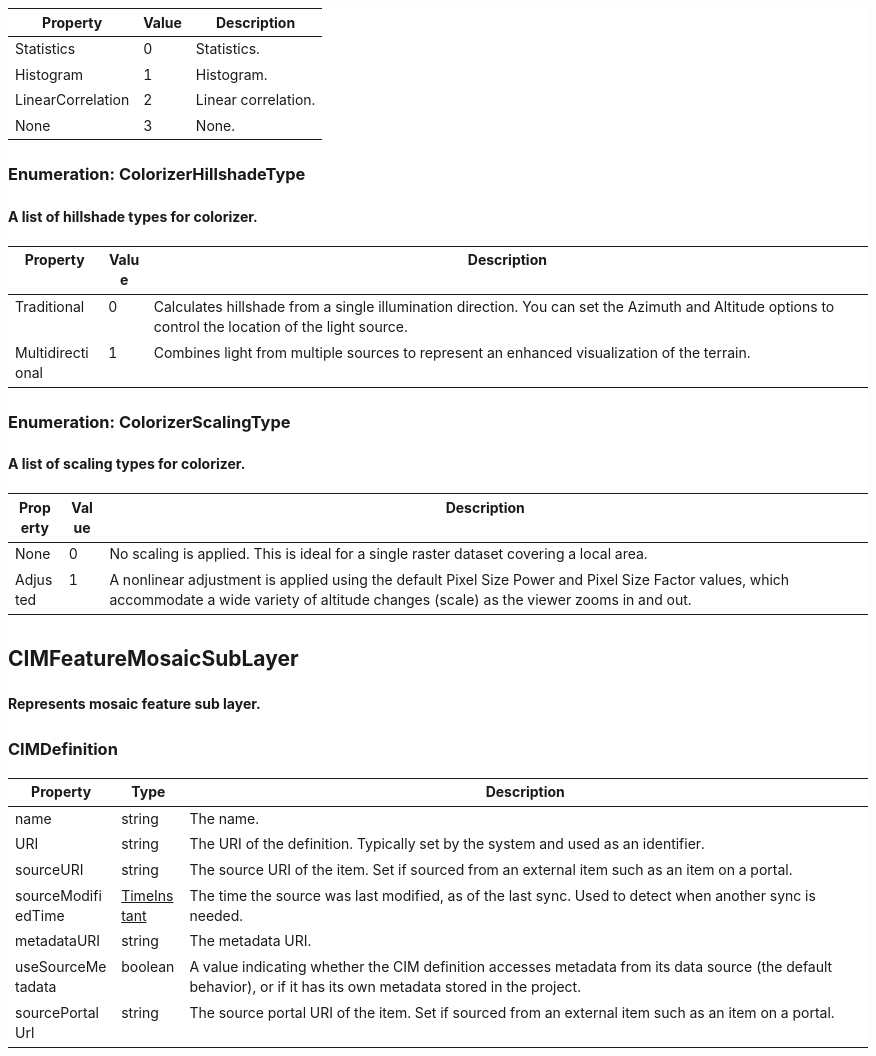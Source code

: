 |Property | Value | Description | 
|---------|--------|--------|
| Statistics| 0| Statistics. 
| Histogram| 1| Histogram. 
| LinearCorrelation| 2| Linear correlation. 
| None| 3| None. 



### Enumeration: ColorizerHillshadeType
#### A list of hillshade types for colorizer. 

|Property | Value | Description | 
|---------|--------|--------|
| Traditional| 0| Calculates hillshade from a single illumination direction. You can set the Azimuth and Altitude options to control the location of the light source. 
| Multidirectional| 1| Combines light from multiple sources to represent an enhanced visualization of the terrain. 



### Enumeration: ColorizerScalingType
#### A list of scaling types for colorizer. 

|Property | Value | Description | 
|---------|--------|--------|
| None| 0| No scaling is applied. This is ideal for a single raster dataset covering a local area. 
| Adjusted| 1| A nonlinear adjustment is applied using the default Pixel Size Power and Pixel Size Factor values, which accommodate a wide variety of altitude changes (scale) as the viewer zooms in and out. 




## CIMFeatureMosaicSubLayer
#### Represents mosaic feature sub layer. 


### CIMDefinition 

|Property | Type | Description | 
|---------|--------|--------|
| name | string | The name. 
| URI | string | The URI of the definition. Typically set by the system and used as an identifier. 
| sourceURI | string | The source URI of the item. Set if sourced from an external item such as an item on a portal. 
| sourceModifiedTime | [TimeInstant](ExternalReferences.md#timeinstant) | The time the source was last modified, as of the last sync. Used to detect when another sync is needed. 
| metadataURI | string | The metadata URI. 
| useSourceMetadata | boolean | A value indicating whether the CIM definition accesses metadata from its data source (the default behavior), or if it has its own metadata stored in the project. 
| sourcePortalUrl | string | The source portal URI of the item. Set if sourced from an external item such as an item on a portal.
# # # #
Count every line of the records above in which the string "light" appears. The number alone is to be given.

2